Die Runde war international: Bayern aus Deutschland, Tirol und Burgenland aus Österreich, Südtirol aus Italien und die Deutschsprachige Gemeinschaft aus Belgien: Zusammen mit Experten der EU-Einrichtungen haben sich Vertreter all dieser deutschsprachigen Regionen in Brüssel über das Thema "Duale Ausbildung" ausgetauscht.

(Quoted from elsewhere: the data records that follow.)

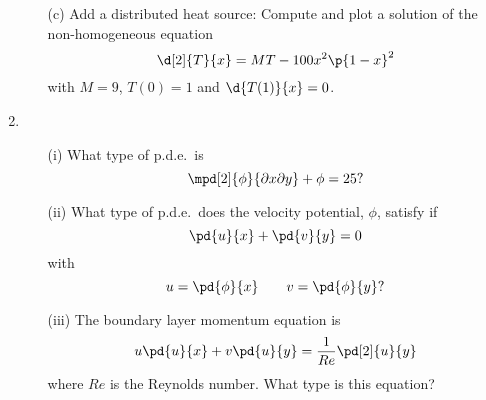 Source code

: \documentclass[11pt, oneside]{article}
\begin{document}
\begin{enumerate}
\begin{enumerate}
      \item[(c)]
        Add a distributed heat source: Compute and plot a solution of the
        non-homogeneous equation
        \[
          \d[2]{T}{x} = MT - 100 x^2 \p{1 - x}^2
        \]
        with $M = 9$, $T(0) = 1$ and $\d{T(1)}{x} = 0$.
    \end{enumerate}

  \item %
    \begin{enumerate}
      \item[(i)]
        What type of p.d.e.\ is
        \[
          \mpd[2]{\phi}{\partial x \partial y} + \phi = 25?
        \]

      \item[(ii)]
        What type of p.d.e.\ does the velocity potential, $\phi$, satisfy if
        \[
          \pd{u}{x} + \pd{v}{y} = 0
        \]
        with
        \[
          u = \pd{\phi}{x} \qquad v = \pd{\phi}{y}?
        \]

      \item[(iii)]
        The boundary layer momentum equation is
        \[
          u \pd{u}{x} + v \pd{u}{y} = \frac{1}{Re} \pd[2]{u}{y}
        \]
        where $Re$ is the Reynolds number.
        What type is this equation?
    \end{enumerate}
\end{enumerate}
\end{document}

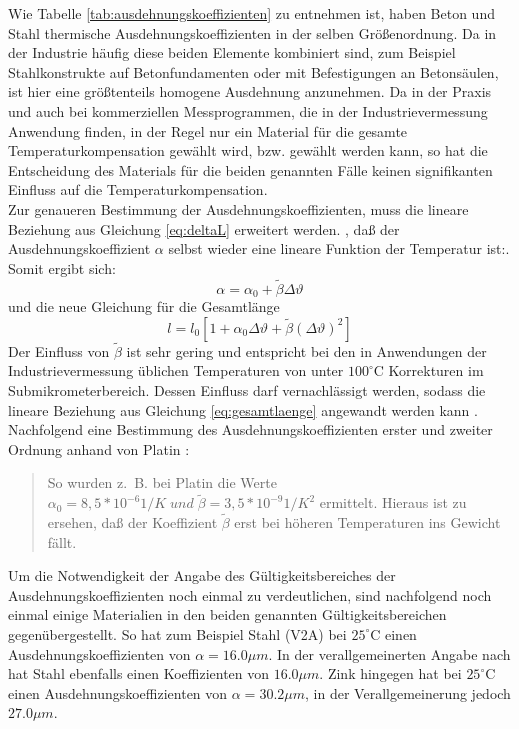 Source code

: Wie Tabelle \ref{tab:ausdehnungskoeffizienten} zu entnehmen ist, haben Beton und Stahl thermische Ausdehnungskoeffizienten in der selben Größenordnung. Da in der Industrie häufig diese beiden Elemente kombiniert sind, zum Beispiel Stahlkonstrukte auf Betonfundamenten oder mit Befestigungen an Betonsäulen, ist hier eine größtenteils homogene Ausdehnung anzunehmen. Da in der Praxis und auch bei kommerziellen Messprogrammen, die in der Industrievermessung Anwendung finden, in der Regel nur ein Material für die gesamte Temperaturkompensation gewählt wird, bzw. gewählt werden kann, so hat die Entscheidung des Materials für die beiden genannten Fälle keinen signifikanten Einfluss auf die Temperaturkompensation.\\ 

Zur genaueren Bestimmung der Ausdehnungskoeffizienten, muss die lineare Beziehung aus Gleichung \ref{eq:deltaL} erweitert werden. \glqq[...], daß der Ausdehnungskoeffizient $\alpha$ selbst wieder eine lineare Funktion der Temperatur ist:\grqq \cite{Lindner2006}.\\
Somit ergibt sich:
\begin{equation}
\alpha = \alpha_{0}+\tilde{\beta}\Delta\vartheta
\end{equation}
und die neue Gleichung für die Gesamtlänge
\begin{equation}
l=l_{0}[1+\alpha_{0}\Delta\vartheta+\tilde{\beta}(\Delta\vartheta)^{2}]
\end{equation}
Der Einfluss von $\tilde{\beta}$ ist sehr gering und entspricht bei den in Anwendungen der Industrievermessung üblichen Temperaturen von unter $100^\circ\text{C}$ Korrekturen im Submikrometerbereich. Dessen Einfluss darf vernachlässigt werden, sodass die lineare Beziehung aus Gleichung \ref{eq:gesamtlaenge} angewandt werden kann \cite{Lindner2006}. Nachfolgend eine Bestimmung des Ausdehnungskoeffizienten erster und zweiter Ordnung anhand von Platin \cite{Lindner2006}:
\begin{quotation}
So wurden z.~B. bei Platin die Werte $\alpha_{0}=8,5*10^{-6}1/K \; und \; \tilde{\beta}=3,5*10^{-9}1/K^{2}$ ermittelt. Hieraus ist zu ersehen, daß der Koeffizient $\tilde{\beta}$ erst bei höheren Temperaturen ins Gewicht fällt. \cite{Lindner2006}
\end{quotation}
Um die Notwendigkeit der Angabe des Gültigkeitsbereiches der Ausdehnungskoeffizienten noch einmal zu verdeutlichen, sind nachfolgend noch einmal einige Materialien in den beiden genannten Gültigkeitsbereichen gegenübergestellt. So hat zum Beispiel Stahl (V2A) bei $25^\circ\text{C}$ einen Ausdehnungskoeffizienten von $\alpha = 16.0\mu m$. In der verallgemeinerten Angabe nach \cite{Lindner2006} hat Stahl ebenfalls einen Koeffizienten von $16.0\mu m$. Zink hingegen hat bei $25^\circ\text{C}$ einen Ausdehnungskoeffizienten von $\alpha =  30.2 \mu m$, in der Verallgemeinerung jedoch $27.0 \mu m$. \\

"Wir haben gemeinsam mit Südtirol schon vor einiger Zeit ein Zusammenarbeitsabkommen beschlossen und dabei auch festgehalten, dass wir in Bildungsfragen noch enger kooperieren wollen", erklärt DG-Ministerpräsident Oliver Paasch. "Dazu gehört auch, dass wir gemeinsam Werbung machen wollen für die duale Ausbildung. Überhaupt für die technisch-beruflichen Ausbildungen."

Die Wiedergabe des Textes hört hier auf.